YOUR INSTRUCTIONS
Every record must be given again word for word; no picture belongs in the copy.

BEGIN RECORDS PROVIDED

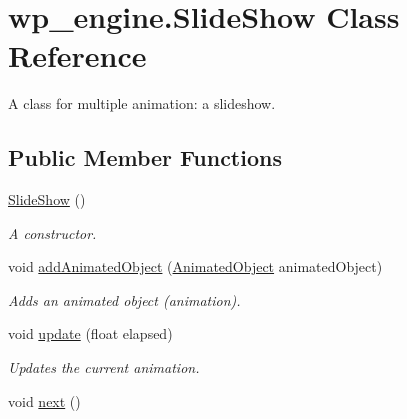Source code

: \hypertarget{classwp__engine_1_1_slide_show}{\section{wp\-\_\-engine.\-Slide\-Show Class Reference}
\label{classwp__engine_1_1_slide_show}
}


A class for multiple animation\-: a slideshow.  


\subsection*{Public Member Functions}
\begin{DoxyCompactItemize}
\item 
\hyperlink{classwp__engine_1_1_slide_show_afc5fccb2413a851f53ce4fef36c7e265}{Slide\-Show} ()
\begin{DoxyCompactList}\small\item\em A constructor. \end{DoxyCompactList}\item 
void \hyperlink{classwp__engine_1_1_slide_show_a0dd7f71b3beabc241f1b537bb3e7e5e7}{add\-Animated\-Object} (\hyperlink{classwp__engine_1_1_animated_object}{Animated\-Object} animated\-Object)
\begin{DoxyCompactList}\small\item\em Adds an animated object (animation). \end{DoxyCompactList}\item 
void \hyperlink{classwp__engine_1_1_slide_show_a77b840d961b07ca4c123ecfb1179f8f2}{update} (float elapsed)
\begin{DoxyCompactList}\small\item\em Updates the current animation. \end{DoxyCompactList}\item 
\hypertarget{classwp__engine_1_1_slide_show_a030f369d8cd2de1fdbe1198e18f77bd2}{void \hyperlink{classwp__engine_1_1_slide_show_a030f369d8cd2de1fdbe1198e18f77bd2}{next} ()}\label{classwp__engine_1_1_slide_show_a030f369d8cd2de1fdbe1198e18f77bd2}


\end{DoxyCompactItemize}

END RECORDS PROVIDED

FINISHED EXERCISE
Source code

: \hypertarget{classwp__engine_1_1_slide_show}{\section{wp\-\_\-engine.\-Slide\-Show Class Reference}
\label{classwp__engine_1_1_slide_show}
}


A class for multiple animation\-: a slideshow.  


\subsection*{Public Member Functions}
\begin{DoxyCompactItemize}
\item 
\hyperlink{classwp__engine_1_1_slide_show_afc5fccb2413a851f53ce4fef36c7e265}{Slide\-Show} ()
\begin{DoxyCompactList}\small\item\em A constructor. \end{DoxyCompactList}\item 
void \hyperlink{classwp__engine_1_1_slide_show_a0dd7f71b3beabc241f1b537bb3e7e5e7}{add\-Animated\-Object} (\hyperlink{classwp__engine_1_1_animated_object}{Animated\-Object} animated\-Object)
\begin{DoxyCompactList}\small\item\em Adds an animated object (animation). \end{DoxyCompactList}\item 
void \hyperlink{classwp__engine_1_1_slide_show_a77b840d961b07ca4c123ecfb1179f8f2}{update} (float elapsed)
\begin{DoxyCompactList}\small\item\em Updates the current animation. \end{DoxyCompactList}\item 
\hypertarget{classwp__engine_1_1_slide_show_a030f369d8cd2de1fdbe1198e18f77bd2}{void \hyperlink{classwp__engine_1_1_slide_show_a030f369d8cd2de1fdbe1198e18f77bd2}{next} ()}\label{classwp__engine_1_1_slide_show_a030f369d8cd2de1fdbe1198e18f77bd2}


\end{DoxyCompactItemize}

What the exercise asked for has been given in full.